Number of lines with "Choose" in the data: give that figure by itself.

#### Input records ####

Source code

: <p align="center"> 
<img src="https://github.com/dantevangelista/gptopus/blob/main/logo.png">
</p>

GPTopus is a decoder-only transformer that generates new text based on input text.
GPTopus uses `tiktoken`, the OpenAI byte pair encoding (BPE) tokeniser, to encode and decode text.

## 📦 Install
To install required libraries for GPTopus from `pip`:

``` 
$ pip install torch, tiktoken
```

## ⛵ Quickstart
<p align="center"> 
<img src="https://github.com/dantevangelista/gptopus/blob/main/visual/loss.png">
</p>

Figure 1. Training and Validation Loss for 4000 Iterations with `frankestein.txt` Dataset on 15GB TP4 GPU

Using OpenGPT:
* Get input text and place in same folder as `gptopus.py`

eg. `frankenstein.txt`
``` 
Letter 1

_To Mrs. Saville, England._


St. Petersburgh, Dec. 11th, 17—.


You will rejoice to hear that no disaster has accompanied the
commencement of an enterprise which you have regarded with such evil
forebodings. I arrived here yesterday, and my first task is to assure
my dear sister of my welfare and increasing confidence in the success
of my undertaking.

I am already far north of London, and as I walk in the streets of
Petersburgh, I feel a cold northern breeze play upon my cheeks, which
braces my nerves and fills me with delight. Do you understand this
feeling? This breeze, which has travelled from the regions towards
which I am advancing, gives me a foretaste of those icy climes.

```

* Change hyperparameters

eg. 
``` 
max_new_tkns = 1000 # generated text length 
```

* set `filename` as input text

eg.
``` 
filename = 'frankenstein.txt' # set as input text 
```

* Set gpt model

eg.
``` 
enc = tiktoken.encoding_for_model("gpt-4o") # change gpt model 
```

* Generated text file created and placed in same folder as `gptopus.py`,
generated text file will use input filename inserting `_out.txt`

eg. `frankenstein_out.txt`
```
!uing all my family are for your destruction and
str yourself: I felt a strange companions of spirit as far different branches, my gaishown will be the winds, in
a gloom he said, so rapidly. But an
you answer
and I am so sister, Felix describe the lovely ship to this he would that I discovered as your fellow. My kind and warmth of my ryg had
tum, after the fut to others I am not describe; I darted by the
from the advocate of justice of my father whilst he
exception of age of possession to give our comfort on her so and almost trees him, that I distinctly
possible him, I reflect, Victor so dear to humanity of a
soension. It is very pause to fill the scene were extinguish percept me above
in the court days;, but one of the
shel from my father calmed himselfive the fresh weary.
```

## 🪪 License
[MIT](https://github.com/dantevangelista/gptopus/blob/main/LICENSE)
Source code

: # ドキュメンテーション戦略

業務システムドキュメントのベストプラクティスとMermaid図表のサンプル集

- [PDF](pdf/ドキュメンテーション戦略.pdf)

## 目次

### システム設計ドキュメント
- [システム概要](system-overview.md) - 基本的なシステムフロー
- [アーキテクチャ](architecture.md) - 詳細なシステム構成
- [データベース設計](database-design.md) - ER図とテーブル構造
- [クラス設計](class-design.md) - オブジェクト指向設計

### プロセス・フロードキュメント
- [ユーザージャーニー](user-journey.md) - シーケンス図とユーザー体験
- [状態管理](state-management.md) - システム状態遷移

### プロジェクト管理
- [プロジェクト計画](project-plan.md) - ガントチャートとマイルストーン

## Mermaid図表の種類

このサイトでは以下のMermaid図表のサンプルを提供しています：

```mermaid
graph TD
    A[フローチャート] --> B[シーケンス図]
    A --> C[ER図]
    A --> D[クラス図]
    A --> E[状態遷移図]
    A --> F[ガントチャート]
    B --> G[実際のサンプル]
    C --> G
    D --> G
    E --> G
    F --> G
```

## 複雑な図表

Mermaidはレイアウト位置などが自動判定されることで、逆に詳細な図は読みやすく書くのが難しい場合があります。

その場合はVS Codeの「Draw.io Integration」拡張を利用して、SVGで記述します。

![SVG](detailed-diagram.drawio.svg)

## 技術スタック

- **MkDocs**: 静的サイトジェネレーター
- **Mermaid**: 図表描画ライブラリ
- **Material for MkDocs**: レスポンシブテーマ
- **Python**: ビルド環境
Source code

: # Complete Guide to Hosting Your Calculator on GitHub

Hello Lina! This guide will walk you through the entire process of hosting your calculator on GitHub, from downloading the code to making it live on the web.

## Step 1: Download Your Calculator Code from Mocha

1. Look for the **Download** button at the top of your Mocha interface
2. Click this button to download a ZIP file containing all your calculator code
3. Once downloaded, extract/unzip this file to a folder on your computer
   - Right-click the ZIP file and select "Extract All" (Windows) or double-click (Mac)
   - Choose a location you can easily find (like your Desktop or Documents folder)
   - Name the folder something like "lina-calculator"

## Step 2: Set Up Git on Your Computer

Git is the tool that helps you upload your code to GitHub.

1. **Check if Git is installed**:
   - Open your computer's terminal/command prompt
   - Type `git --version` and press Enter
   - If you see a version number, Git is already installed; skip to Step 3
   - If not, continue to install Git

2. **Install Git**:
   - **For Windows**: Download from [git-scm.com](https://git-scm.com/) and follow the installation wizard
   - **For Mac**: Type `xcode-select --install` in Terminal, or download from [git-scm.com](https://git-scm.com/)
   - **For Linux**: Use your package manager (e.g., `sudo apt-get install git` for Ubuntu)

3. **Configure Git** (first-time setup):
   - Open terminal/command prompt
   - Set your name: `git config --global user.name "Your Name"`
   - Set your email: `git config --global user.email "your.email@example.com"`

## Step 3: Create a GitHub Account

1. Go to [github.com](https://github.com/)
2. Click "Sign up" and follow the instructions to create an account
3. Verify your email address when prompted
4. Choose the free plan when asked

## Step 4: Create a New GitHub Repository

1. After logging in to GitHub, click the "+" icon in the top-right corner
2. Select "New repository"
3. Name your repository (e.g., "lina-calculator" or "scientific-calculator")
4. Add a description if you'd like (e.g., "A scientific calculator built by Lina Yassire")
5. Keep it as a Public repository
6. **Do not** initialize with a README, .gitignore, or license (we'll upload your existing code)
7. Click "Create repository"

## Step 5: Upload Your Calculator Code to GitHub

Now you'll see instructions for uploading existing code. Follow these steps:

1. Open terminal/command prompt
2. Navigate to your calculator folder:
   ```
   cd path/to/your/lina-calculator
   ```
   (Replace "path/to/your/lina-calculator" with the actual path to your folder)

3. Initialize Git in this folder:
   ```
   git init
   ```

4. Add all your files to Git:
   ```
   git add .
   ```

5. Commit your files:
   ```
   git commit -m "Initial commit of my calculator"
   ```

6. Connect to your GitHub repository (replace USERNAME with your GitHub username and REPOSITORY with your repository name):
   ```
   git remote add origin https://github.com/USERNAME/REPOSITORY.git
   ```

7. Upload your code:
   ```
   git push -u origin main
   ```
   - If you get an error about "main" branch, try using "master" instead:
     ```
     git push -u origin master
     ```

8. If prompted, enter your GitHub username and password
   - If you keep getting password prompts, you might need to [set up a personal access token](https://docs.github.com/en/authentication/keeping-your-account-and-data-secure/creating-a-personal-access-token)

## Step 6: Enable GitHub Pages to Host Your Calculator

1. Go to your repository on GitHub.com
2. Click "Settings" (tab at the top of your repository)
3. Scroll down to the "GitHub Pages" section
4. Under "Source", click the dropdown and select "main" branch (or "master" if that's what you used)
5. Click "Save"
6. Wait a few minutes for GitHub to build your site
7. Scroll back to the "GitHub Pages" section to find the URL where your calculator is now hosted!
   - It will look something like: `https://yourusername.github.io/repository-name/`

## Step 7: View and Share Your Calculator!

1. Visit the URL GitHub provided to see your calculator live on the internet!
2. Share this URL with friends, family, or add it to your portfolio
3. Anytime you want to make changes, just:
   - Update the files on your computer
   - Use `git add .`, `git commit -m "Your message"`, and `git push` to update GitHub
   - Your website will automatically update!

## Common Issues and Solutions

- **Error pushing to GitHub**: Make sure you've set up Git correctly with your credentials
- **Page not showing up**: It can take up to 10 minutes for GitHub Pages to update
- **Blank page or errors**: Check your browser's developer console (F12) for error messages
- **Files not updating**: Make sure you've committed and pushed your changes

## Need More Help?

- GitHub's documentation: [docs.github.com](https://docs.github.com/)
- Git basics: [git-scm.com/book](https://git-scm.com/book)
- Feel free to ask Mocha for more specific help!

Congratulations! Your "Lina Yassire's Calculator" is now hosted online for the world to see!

####

◆ Solution to this exercise ◆
2